*BSD News Article 74157

Path: euryale.cc.adfa.oz.au!newshost.anu.edu.au!harbinger.cc.monash.edu.au!munnari.OZ.AU!spool.mu.edu!olivea!strobe!jerry
From: jerry@strobe.ATC.Olivetti.Com (Jerry Aguirre)
Newsgroups: news.software.nntp,comp.unix.bsd.freebsd.misc
Subject: Re: FreeBSD 2.1.5, INN 1.4unoff4, and mmap()
Date: 19 Jul 1996 00:38:06 GMT
Organization: Olivetti ATC; Cupertino, CA; USA
Lines: 53
Distribution: inet
Message-ID: <4smlde$8er@olivea.ATC.Olivetti.Com>
References: <mandrews.837437077@bob.wittenberg.edu> <4se8tq$sgf@news.demos.su> <4sg80v$3uu@brasil.moneng.mei.com> <4sggo5$ls@news.demos.su>
NNTP-Posting-Host: strobe.atc.olivetti.com
Xref: euryale.cc.adfa.oz.au news.software.nntp:24518 comp.unix.bsd.freebsd.misc:23967

In article <4sggo5$ls@news.demos.su> andy@sun-fox.demos.su (Andrew A. Vasilyev) writes:
>  Could you provide the theoretical value of stripe size for multiple
>  reading/writing of small files?

For a UFS file system the optimal stripe value is the cylinder group
size.  UFS tries to put the directory, inode, and file all in the
cylinder group.  Thus to access one article there should be one large
seek, to get to that cylinder group and then zero to a few small seeks
within the cylinder group for the other accesses.

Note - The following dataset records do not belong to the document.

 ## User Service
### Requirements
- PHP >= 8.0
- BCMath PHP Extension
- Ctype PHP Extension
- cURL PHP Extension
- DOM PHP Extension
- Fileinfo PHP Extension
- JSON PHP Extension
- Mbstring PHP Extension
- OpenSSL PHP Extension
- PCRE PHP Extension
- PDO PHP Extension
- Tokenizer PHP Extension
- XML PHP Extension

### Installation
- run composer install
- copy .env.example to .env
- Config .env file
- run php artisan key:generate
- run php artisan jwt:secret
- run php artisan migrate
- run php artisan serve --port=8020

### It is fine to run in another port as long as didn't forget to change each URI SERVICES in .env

With the entire cylinder group on one disk only that disk is occupied
for that access.  The other disks are free to be accessing other articles
in other groups.

Simple concatenation will also result in the same isolation of accesses
but the load will not be evenly ballanced.  Depending on the way the
directories are created the system will tend to concentrate accesses to
the first few drives and the other drives will be less active.  When the
initial directories are created space is available so it tends to put them
in the first part of the drive.

With a stripe size of one cylinder group the accesses tend to be more
evenly distributed across the drive.  It is small enough to randomize
the accesses while still isolating the newsgroups to individual drives.

It is easy to see that optimizing for large files is incorrect.  Before
switching to ODS I had the typical multiple drives.  At one point I had
the binary heirarchy mounted on one drive and the rest on another.  The
space usage was about the same but the IO bandwidth for the binary disk
was only a fraction of the other.  Creating lots of small articles
requires considerable more IO than the same space in a few big
articles.  If all we were shipping around was 1 Meg. binaries there
would be no disk IO problems.  It is all those 1K byte small articles
that are killing performance.

This assumes that one is dealing with multiple accesses.  If all you
ran was innd to create articles then this would not be critical,  but
presumably you have some readers or outgoing feeds.  Each one of those
processes is making accesses independant of innd's article creation and
independant of each other.  In terms of planning they are all making random
accesses to different parts of the file system.  If your concerned about
maximum performance then disk seek time, not read/write time, becomes
the critial factor.

In the past 10 years, while CPUs have gotten 100 times faster, disks
100 times bigger, and RAM 1000 times bigger, seek times have increased
by about 3.  (Assuming 24 ms. access time then vs. 8 ms. today.)

In contrast something like expire's access to the history file would
benefit from a smaller stripe size.  This allows the read ahead code
to be accessing different drives and increase the rate that expire
can sequentially read and write the history file.  Given that expire
already runs fairly fast this doesn't seem to be a goal to pursue.